LJR: Qual foi um painel ou palestra de destaque para você no Festival Gabo que acabou de acontecer em Bogotá, Colômbia?
JV: Gostei muito do painel sobre as elites latino-americanas conduzido pelo espanhol Pere Ortin, com jornalistas de México, Colômbia e Chile. Foi notável ver que quatro países com governos que afirmam ser progressistas ainda estão sujeitos aos ditames do grande capital. Hoje, o CEO de uma corporação é mais importante do que um presidente.
LJR: Qual é o maior desafio que o jornalismo enfrenta atualmente no México?
JV: O desafio essencial é a sobrevivência física. Temos números de guerra em termos de jornalistas mortos. O segundo é a sobrevivência econômica, porque o jornalismo impresso se tornou quase inviável como modelo de negócios independente. O terceiro é a sobrevivência diante das máquinas, à medida que nos tornamos cada vez mais dependentes dos desígnios tecnológicos e nossas tarefas estão sendo gradualmente substituídas pela inteligência artificial.
LJR: Em que você está trabalhando atualmente?
JV: Estou escrevendo um livro de memórias de meu pai, que completaria 100 anos este ano. Ele era um filósofo muito próximo das causas sociais, principalmente do Zapatismo. Não é uma biografia, pois não sou a pessoa certa para fazer isso, mas uma coleção de cenas que visam mostrá-lo em seu corpo inteiro, com as zonas cinzas, ironias e complexidades de quem não está fazendo nem uma hagiografia nem um acerto de contas.
LJR: Que conselho você tem para os jovens jornalistas da América Latina que estão começando?

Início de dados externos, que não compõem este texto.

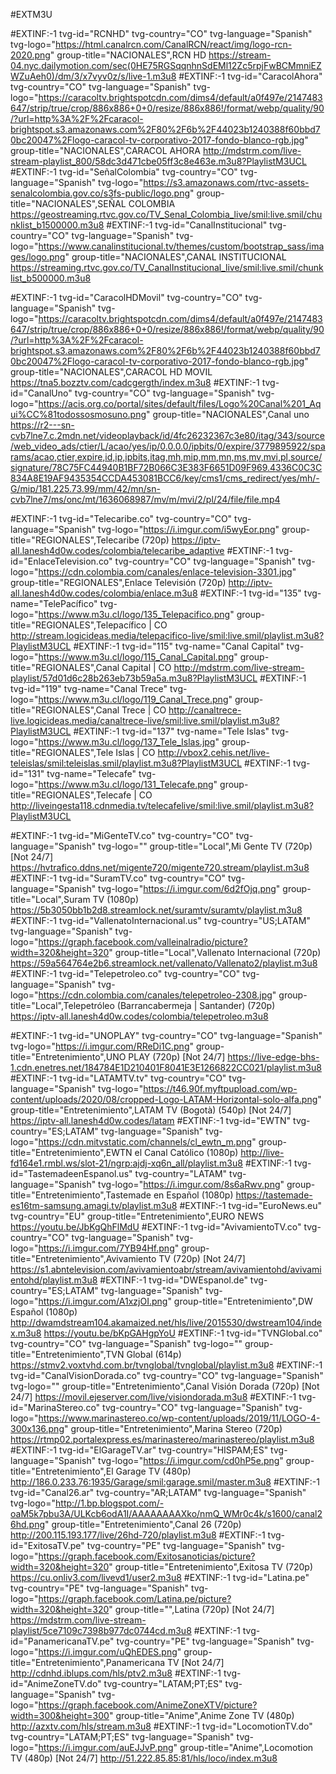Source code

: 

#EXTM3U

#EXTINF:-1 tvg-id="RCNHD" tvg-country="CO" tvg-language="Spanish" tvg-logo="https://html.canalrcn.com/CanalRCN/react/img/logo-rcn-2020.png" group-title="NACIONALES",RCN HD
https://stream-04.nyc.dailymotion.com/sec(0HE75RGSqqnhnSdEMl12Zc5rpjFwBCMmniEZWZuAeh0)/dm/3/x7vyv0z/s/live-1.m3u8
#EXTINF:-1 tvg-id="CaracolAhora" tvg-country="CO" tvg-language="Spanish" tvg-logo="https://caracoltv.brightspotcdn.com/dims4/default/a0f497e/2147483647/strip/true/crop/886x886+0+0/resize/886x886!/format/webp/quality/90/?url=http%3A%2F%2Fcaracol-brightspot.s3.amazonaws.com%2F80%2F6b%2F44023b1240388f60bbd70bc20047%2Flogo-caracol-tv-corporativo-2017-fondo-blanco-rgb.jpg" group-title="NACIONALES",CARACOL AHORA
http://mdstrm.com/live-stream-playlist_800/58dc3d471cbe05ff3c8e463e.m3u8?PlaylistM3UCL
#EXTINF:-1 tvg-id="SeñalColombia" tvg-country="CO" tvg-language="Spanish" tvg-logo="https://s3.amazonaws.com/rtvc-assets-senalcolombia.gov.co/s3fs-public/logo.png" group-title="NACIONALES",SEÑAL COLOMBIA
https://geostreaming.rtvc.gov.co/TV_Senal_Colombia_live/smil:live.smil/chunklist_b1500000.m3u8
#EXTINF:-1 tvg-id="CanalInstitucional" tvg-country="CO" tvg-language="Spanish" tvg-logo="https://www.canalinstitucional.tv/themes/custom/bootstrap_sass/images/logo.png" group-title="NACIONALES",CANAL INSTITUCIONAL
https://streaming.rtvc.gov.co/TV_CanalInstitucional_live/smil:live.smil/chunklist_b500000.m3u8

#EXTINF:-1 tvg-id="CaracolHDMovil" tvg-country="CO" tvg-language="Spanish" tvg-logo="https://caracoltv.brightspotcdn.com/dims4/default/a0f497e/2147483647/strip/true/crop/886x886+0+0/resize/886x886!/format/webp/quality/90/?url=http%3A%2F%2Fcaracol-brightspot.s3.amazonaws.com%2F80%2F6b%2F44023b1240388f60bbd70bc20047%2Flogo-caracol-tv-corporativo-2017-fondo-blanco-rgb.jpg" group-title="NACIONALES",CARACOL HD MOVIL
https://tna5.bozztv.com/cadcgergth/index.m3u8
#EXTINF:-1 tvg-id="CanalUno" tvg-country="CO" tvg-language="Spanish" tvg-logo="https://acis.org.co/portal/sites/default/files/Logo%20Canal%201_Aqui%CC%81todossosmosuno.png" group-title="NACIONALES",Canal uno
https://r2---sn-cvb7lne7.c.2mdn.net/videoplayback/id/4fc26232367c3e80/itag/343/source/web_video_ads/ctier/L/acao/yes/ip/0.0.0.0/ipbits/0/expire/3779895922/sparams/acao,ctier,expire,id,ip,ipbits,itag,mh,mip,mm,mn,ms,mv,mvi,pl,source/signature/78C75FC44940B1BF72B066C3E383F6651D09F969.4336C0C3C834A8E19AF9435354CCDA453081BCC6/key/cms1/cms_redirect/yes/mh/-G/mip/181.225.73.99/mm/42/mn/sn-cvb7lne7/ms/onc/mt/1636068987/mv/m/mvi/2/pl/24/file/file.mp4




#EXTINF:-1 tvg-id="Telecaribe.co" tvg-country="CO" tvg-language="Spanish" tvg-logo="https://i.imgur.com/i5wyEor.png" group-title="REGIONALES",Telecaribe (720p)
https://iptv-all.lanesh4d0w.codes/colombia/telecaribe_adaptive
#EXTINF:-1 tvg-id="EnlaceTelevision.co" tvg-country="CO" tvg-language="Spanish" tvg-logo="https://cdn.colombia.com/canales/enlace-television-3301.jpg" group-title="REGIONALES",Enlace Televisión (720p)
http://iptv-all.lanesh4d0w.codes/colombia/enlace.m3u8
#EXTINF:-1 tvg-id="135" tvg-name="TelePacífico" tvg-logo="https://www.m3u.cl/logo/135_Telepacifico.png" group-title="REGIONALES",Telepacífico | CO
http://stream.logicideas.media/telepacifico-live/smil:live.smil/playlist.m3u8?PlaylistM3UCL
#EXTINF:-1 tvg-id="115" tvg-name="Canal Capital" tvg-logo="https://www.m3u.cl/logo/115_Canal_Capital.png" group-title="REGIONALES",Canal Capital | CO
http://mdstrm.com/live-stream-playlist/57d01d6c28b263eb73b59a5a.m3u8?PlaylistM3UCL
#EXTINF:-1 tvg-id="119" tvg-name="Canal Trece" tvg-logo="https://www.m3u.cl/logo/119_Canal_Trece.png" group-title="REGIONALES",Canal Trece | CO
http://canaltrece-live.logicideas.media/canaltrece-live/smil:live.smil/playlist.m3u8?PlaylistM3UCL
#EXTINF:-1 tvg-id="137" tvg-name="Tele Islas" tvg-logo="https://www.m3u.cl/logo/137_Tele_Islas.jpg" group-title="REGIONALES",Tele Islas | CO
http://vbox2.cehis.net/live-teleislas/smil:teleislas.smil/playlist.m3u8?PlaylistM3UCL
#EXTINF:-1 tvg-id="131" tvg-name="Telecafe" tvg-logo="https://www.m3u.cl/logo/131_Telecafe.png" group-title="REGIONALES",Telecafe | CO
http://liveingesta118.cdnmedia.tv/telecafelive/smil:live.smil/playlist.m3u8?PlaylistM3UCL


#EXTINF:-1 tvg-id="MiGenteTV.co" tvg-country="CO" tvg-language="Spanish" tvg-logo="" group-title="Local",Mi Gente TV (720p) [Not 24/7]
https://hvtrafico.ddns.net/migente720/migente720.stream/playlist.m3u8
#EXTINF:-1 tvg-id="SuramTV.co" tvg-country="CO" tvg-language="Spanish" tvg-logo="https://i.imgur.com/6d2fOjq.png" group-title="Local",Suram TV (1080p)
https://5b3050bb1b2d8.streamlock.net/suramtv/suramtv/playlist.m3u8
#EXTINF:-1 tvg-id="VallenatoInternacional.us" tvg-country="US;LATAM" tvg-language="Spanish" tvg-logo="https://graph.facebook.com/valleinalradio/picture?width=320&height=320" group-title="Local",Vallenato Internacional (720p)
https://59a564764e2b6.streamlock.net/vallenato/Vallenato2/playlist.m3u8
#EXTINF:-1 tvg-id="Telepetroleo.co" tvg-country="CO" tvg-language="Spanish" tvg-logo="https://cdn.colombia.com/canales/telepetroleo-2308.jpg" group-title="Local",Telepetróleo (Barrancabermeja | Santander) (720p)
https://iptv-all.lanesh4d0w.codes/colombia/telepetroleo.m3u8

#EXTINF:-1 tvg-id="UNOPLAY" tvg-country="CO" tvg-language="Spanish" tvg-logo="https://i.imgur.com/RReDi1C.png" group-title="Entretenimiento",UNO PLAY (720p) [Not 24/7]
https://live-edge-bhs-1.cdn.enetres.net/184784E1D210401F8041E3E1266822CC021/playlist.m3u8
#EXTINF:-1 tvg-id="LATAMTV.tv" tvg-country="CO" tvg-language="Spanish" tvg-logo="https://t46.90f.myftpupload.com/wp-content/uploads/2020/08/cropped-Logo-LATAM-Horizontal-solo-alfa.png" group-title="Entretenimiento",LATAM TV (Bogotà) (540p) [Not 24/7]
https://iptv-all.lanesh4d0w.codes/latam
#EXTINF:-1 tvg-id="EWTN" tvg-country="ES;LATAM" tvg-language="Spanish" tvg-logo="https://cdn.mitvstatic.com/channels/cl_ewtn_m.png" group-title="Entretenimiento",EWTN el Canal Católico (1080p)
http://live-fd164e1.rmbl.ws/slot-21/ngrp:ajdj-xq6n_all/playlist.m3u8
#EXTINF:-1 tvg-id="TastemadeenEspanol.us" tvg-country="LATAM" tvg-language="Spanish" tvg-logo="https://i.imgur.com/8s6aRwv.png" group-title="Entretenimiento",Tastemade en Español (1080p)
https://tastemade-es16tm-samsung.amagi.tv/playlist.m3u8
#EXTINF:-1 tvg-id="EuroNews.eu" tvg-country="EU" group-title="Entretenimiento",EURO NEWS
https://youtu.be/JbKgQhFlMdU
#EXTINF:-1 tvg-id="AvivamientoTV.co" tvg-country="CO" tvg-language="Spanish" tvg-logo="https://i.imgur.com/7YB94Hf.png" group-title="Entretenimiento",Avivamiento TV (720p) [Not 24/7]
https://s1.abntelevision.com/avivamientoabr/stream/avivamientohd/avivamientohd/playlist.m3u8
#EXTINF:-1 tvg-id="DWEspanol.de" tvg-country="ES;LATAM" tvg-language="Spanish" tvg-logo="https://i.imgur.com/A1xzjOI.png" group-title="Entretenimiento",DW Español (1080p)
http://dwamdstream104.akamaized.net/hls/live/2015530/dwstream104/index.m3u8
https://youtu.be/bKpGAHgpYoU
#EXTINF:-1 tvg-id="TVNGlobal.co" tvg-country="CO" tvg-language="Spanish" tvg-logo="" group-title="Entretenimiento",TVN Global (614p)
https://stmv2.voxtvhd.com.br/tvnglobal/tvnglobal/playlist.m3u8
#EXTINF:-1 tvg-id="CanalVisionDorada.co" tvg-country="CO" tvg-language="Spanish" tvg-logo="" group-title="Entretenimiento",Canal Visión Dorada (720p) [Not 24/7]
https://movil.ejeserver.com/live/visiondorada.m3u8
#EXTINF:-1 tvg-id="MarinaStereo.co" tvg-country="CO" tvg-language="Spanish" tvg-logo="https://www.marinastereo.co/wp-content/uploads/2019/11/LOGO-4-300x136.png" group-title="Entretenimiento",Marina Stereo (720p)
https://rtmp02.portalexpress.es/marinastereo/marinastereo/playlist.m3u8
#EXTINF:-1 tvg-id="ElGarageTV.ar" tvg-country="HISPAM;ES" tvg-language="Spanish" tvg-logo="https://i.imgur.com/cd0hP5e.png" group-title="Entretenimiento",El Garage TV (480p)
http://186.0.233.76:1935/Garage/smil:garage.smil/master.m3u8
#EXTINF:-1 tvg-id="Canal26.ar" tvg-country="AR;LATAM" tvg-language="Spanish" tvg-logo="http://1.bp.blogspot.com/-oaM5k7pbu3A/ULKcb6odA1I/AAAAAAAAXko/nmQ_WMr0c4k/s1600/canal26hd.png" group-title="Entretenimiento",Canal 26 (720p)
http://200.115.193.177/live/26hd-720/playlist.m3u8
#EXTINF:-1 tvg-id="ExitosaTV.pe" tvg-country="PE" tvg-language="Spanish" tvg-logo="https://graph.facebook.com/Exitosanoticias/picture?width=320&height=320" group-title="Entretenimiento",Exitosa TV (720p)
https://cu.onliv3.com/livevd1/user2.m3u8
#EXTINF:-1 tvg-id="Latina.pe" tvg-country="PE" tvg-language="Spanish" tvg-logo="https://graph.facebook.com/Latina.pe/picture?width=320&height=320" group-title="",Latina (720p) [Not 24/7]
https://mdstrm.com/live-stream-playlist/5ce7109c7398b977dc0744cd.m3u8
#EXTINF:-1 tvg-id="PanamericanaTV.pe" tvg-country="PE" tvg-language="Spanish" tvg-logo="https://i.imgur.com/uQhEDES.png" group-title="Entretenimiento",Panamericana TV [Not 24/7]
http://cdnhd.iblups.com/hls/ptv2.m3u8
#EXTINF:-1 tvg-id="AnimeZoneTV.do" tvg-country="LATAM;PT;ES" tvg-language="Spanish" tvg-logo="https://graph.facebook.com/AnimeZoneXTV/picture?width=300&height=300" group-title="Anime",Anime Zone TV (480p)
http://azxtv.com/hls/stream.m3u8
#EXTINF:-1 tvg-id="LocomotionTV.do" tvg-country="LATAM;PT;ES" tvg-language="Spanish" tvg-logo="https://i.imgur.com/auEJJvP.png" group-title="Anime",Locomotion TV (480p) [Not 24/7]
http://51.222.85.85:81/hls/loco/index.m3u8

JV: Que se interessem por tudo o que puderem. Qualquer pessoa que só conhece um assunto, nem sequer sabe sobre esse assunto. O jornalismo de fonte costuma levar a uma especialização estéril; se você cobre política, você pensa que as intrigas da classe política explicam tudo e perde de vista o quadro geral, que inclui elementos simbólicos, religiosos, eróticos, econômicos, etc. Cada tema está ligado a todos os temas. É preciso ler muito e, acima de tudo, ter uma curiosidade hiperativa.